▶ Prompt:
Every entry needs to be duplicated exactly.

▶ Records for processing:
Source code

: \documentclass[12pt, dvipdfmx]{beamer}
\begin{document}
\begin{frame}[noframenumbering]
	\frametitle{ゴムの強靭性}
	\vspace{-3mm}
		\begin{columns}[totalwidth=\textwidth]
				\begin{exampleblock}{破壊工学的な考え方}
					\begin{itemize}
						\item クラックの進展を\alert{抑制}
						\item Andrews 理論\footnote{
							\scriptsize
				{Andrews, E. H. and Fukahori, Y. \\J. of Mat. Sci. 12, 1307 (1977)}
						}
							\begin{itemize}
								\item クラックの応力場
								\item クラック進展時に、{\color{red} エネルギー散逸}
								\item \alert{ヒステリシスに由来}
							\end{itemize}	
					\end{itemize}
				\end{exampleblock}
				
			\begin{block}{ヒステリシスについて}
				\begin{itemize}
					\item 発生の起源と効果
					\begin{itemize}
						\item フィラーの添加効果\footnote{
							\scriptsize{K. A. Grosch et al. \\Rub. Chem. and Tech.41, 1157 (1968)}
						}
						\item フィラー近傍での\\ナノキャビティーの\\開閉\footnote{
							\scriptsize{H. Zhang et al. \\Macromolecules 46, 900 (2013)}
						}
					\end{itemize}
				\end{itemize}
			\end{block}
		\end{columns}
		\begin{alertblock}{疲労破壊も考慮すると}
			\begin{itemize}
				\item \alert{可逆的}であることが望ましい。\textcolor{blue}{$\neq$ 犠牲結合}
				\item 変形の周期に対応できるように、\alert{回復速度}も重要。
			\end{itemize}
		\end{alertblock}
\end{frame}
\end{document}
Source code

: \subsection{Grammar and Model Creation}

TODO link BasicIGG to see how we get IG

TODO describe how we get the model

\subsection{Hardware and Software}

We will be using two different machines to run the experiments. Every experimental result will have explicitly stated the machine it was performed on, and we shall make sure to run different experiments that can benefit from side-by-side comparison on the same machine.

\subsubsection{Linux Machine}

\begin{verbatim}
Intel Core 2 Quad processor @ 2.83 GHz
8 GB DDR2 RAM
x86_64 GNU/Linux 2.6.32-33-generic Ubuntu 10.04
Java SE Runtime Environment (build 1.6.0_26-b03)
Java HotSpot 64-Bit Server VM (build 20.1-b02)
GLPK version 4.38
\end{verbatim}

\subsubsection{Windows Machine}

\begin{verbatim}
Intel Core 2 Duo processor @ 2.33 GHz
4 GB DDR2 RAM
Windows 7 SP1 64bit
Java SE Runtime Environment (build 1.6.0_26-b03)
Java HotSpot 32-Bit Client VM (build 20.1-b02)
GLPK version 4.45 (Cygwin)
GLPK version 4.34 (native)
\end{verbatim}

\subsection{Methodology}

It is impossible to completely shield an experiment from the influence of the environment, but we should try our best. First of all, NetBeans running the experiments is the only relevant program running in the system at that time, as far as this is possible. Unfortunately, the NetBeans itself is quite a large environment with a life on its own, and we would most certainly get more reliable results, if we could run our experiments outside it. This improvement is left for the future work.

▶ Answer for this exercise:
Source code

: \documentclass[12pt, dvipdfmx]{beamer}
\begin{document}
\begin{frame}[noframenumbering]
	\frametitle{ゴムの強靭性}
	\vspace{-3mm}
		\begin{columns}[totalwidth=\textwidth]
				\begin{exampleblock}{破壊工学的な考え方}
					\begin{itemize}
						\item クラックの進展を\alert{抑制}
						\item Andrews 理論\footnote{
							\scriptsize
				{Andrews, E. H. and Fukahori, Y. \\J. of Mat. Sci. 12, 1307 (1977)}
						}
							\begin{itemize}
								\item クラックの応力場
								\item クラック進展時に、{\color{red} エネルギー散逸}
								\item \alert{ヒステリシスに由来}
							\end{itemize}	
					\end{itemize}
				\end{exampleblock}
				
			\begin{block}{ヒステリシスについて}
				\begin{itemize}
					\item 発生の起源と効果
					\begin{itemize}
						\item フィラーの添加効果\footnote{
							\scriptsize{K. A. Grosch et al. \\Rub. Chem. and Tech.41, 1157 (1968)}
						}
						\item フィラー近傍での\\ナノキャビティーの\\開閉\footnote{
							\scriptsize{H. Zhang et al. \\Macromolecules 46, 900 (2013)}
						}
					\end{itemize}
				\end{itemize}
			\end{block}
		\end{columns}
		\begin{alertblock}{疲労破壊も考慮すると}
			\begin{itemize}
				\item \alert{可逆的}であることが望ましい。\textcolor{blue}{$\neq$ 犠牲結合}
				\item 変形の周期に対応できるように、\alert{回復速度}も重要。
			\end{itemize}
		\end{alertblock}
\end{frame}
\end{document}
Source code

: \subsection{Grammar and Model Creation}

TODO link BasicIGG to see how we get IG

TODO describe how we get the model

\subsection{Hardware and Software}

We will be using two different machines to run the experiments. Every experimental result will have explicitly stated the machine it was performed on, and we shall make sure to run different experiments that can benefit from side-by-side comparison on the same machine.

\subsubsection{Linux Machine}

\begin{verbatim}
Intel Core 2 Quad processor @ 2.83 GHz
8 GB DDR2 RAM
x86_64 GNU/Linux 2.6.32-33-generic Ubuntu 10.04
Java SE Runtime Environment (build 1.6.0_26-b03)
Java HotSpot 64-Bit Server VM (build 20.1-b02)
GLPK version 4.38
\end{verbatim}

\subsubsection{Windows Machine}

\begin{verbatim}
Intel Core 2 Duo processor @ 2.33 GHz
4 GB DDR2 RAM
Windows 7 SP1 64bit
Java SE Runtime Environment (build 1.6.0_26-b03)
Java HotSpot 32-Bit Client VM (build 20.1-b02)
GLPK version 4.45 (Cygwin)
GLPK version 4.34 (native)
\end{verbatim}

\subsection{Methodology}

It is impossible to completely shield an experiment from the influence of the environment, but we should try our best. First of all, NetBeans running the experiments is the only relevant program running in the system at that time, as far as this is possible. Unfortunately, the NetBeans itself is quite a large environment with a life on its own, and we would most certainly get more reliable results, if we could run our experiments outside it. This improvement is left for the future work.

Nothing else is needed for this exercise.